## YOUR GOAL
Having located "- Fuller face with softer edges" in the records below, repeat exactly the line it is on and all subsequent lines, ending with the last.
[MATERIAL FOR THIS EXERCISE — start]
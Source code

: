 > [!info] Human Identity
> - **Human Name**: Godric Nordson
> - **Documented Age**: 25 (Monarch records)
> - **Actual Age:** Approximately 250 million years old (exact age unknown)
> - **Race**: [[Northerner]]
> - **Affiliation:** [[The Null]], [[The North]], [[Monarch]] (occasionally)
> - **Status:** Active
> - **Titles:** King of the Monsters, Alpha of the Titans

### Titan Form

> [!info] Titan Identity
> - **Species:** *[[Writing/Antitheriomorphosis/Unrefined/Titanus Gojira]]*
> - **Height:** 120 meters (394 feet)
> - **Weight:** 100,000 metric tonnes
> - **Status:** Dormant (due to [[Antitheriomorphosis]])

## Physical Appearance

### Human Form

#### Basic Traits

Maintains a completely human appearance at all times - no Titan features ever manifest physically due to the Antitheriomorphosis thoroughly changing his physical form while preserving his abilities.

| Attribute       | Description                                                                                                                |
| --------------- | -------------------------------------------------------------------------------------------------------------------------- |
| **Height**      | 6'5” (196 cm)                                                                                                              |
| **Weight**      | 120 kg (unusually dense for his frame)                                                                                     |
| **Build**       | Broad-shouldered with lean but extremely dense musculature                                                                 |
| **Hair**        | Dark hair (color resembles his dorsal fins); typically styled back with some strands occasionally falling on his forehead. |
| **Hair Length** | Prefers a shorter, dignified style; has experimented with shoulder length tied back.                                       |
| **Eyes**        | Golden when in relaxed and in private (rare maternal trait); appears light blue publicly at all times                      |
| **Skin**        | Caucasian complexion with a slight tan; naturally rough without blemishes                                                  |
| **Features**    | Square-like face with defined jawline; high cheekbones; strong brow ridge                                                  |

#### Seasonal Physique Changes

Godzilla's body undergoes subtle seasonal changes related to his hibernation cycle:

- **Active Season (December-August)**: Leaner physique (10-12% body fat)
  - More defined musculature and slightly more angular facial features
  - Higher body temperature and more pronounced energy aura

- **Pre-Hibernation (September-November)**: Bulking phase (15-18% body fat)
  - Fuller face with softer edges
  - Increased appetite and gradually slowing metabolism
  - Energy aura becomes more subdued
[MATERIAL FOR THIS EXERCISE — finish]
## ANSWER SPACE
  - Fuller face with softer edges
  - Increased appetite and gradually slowing metabolism
  - Energy aura becomes more subdued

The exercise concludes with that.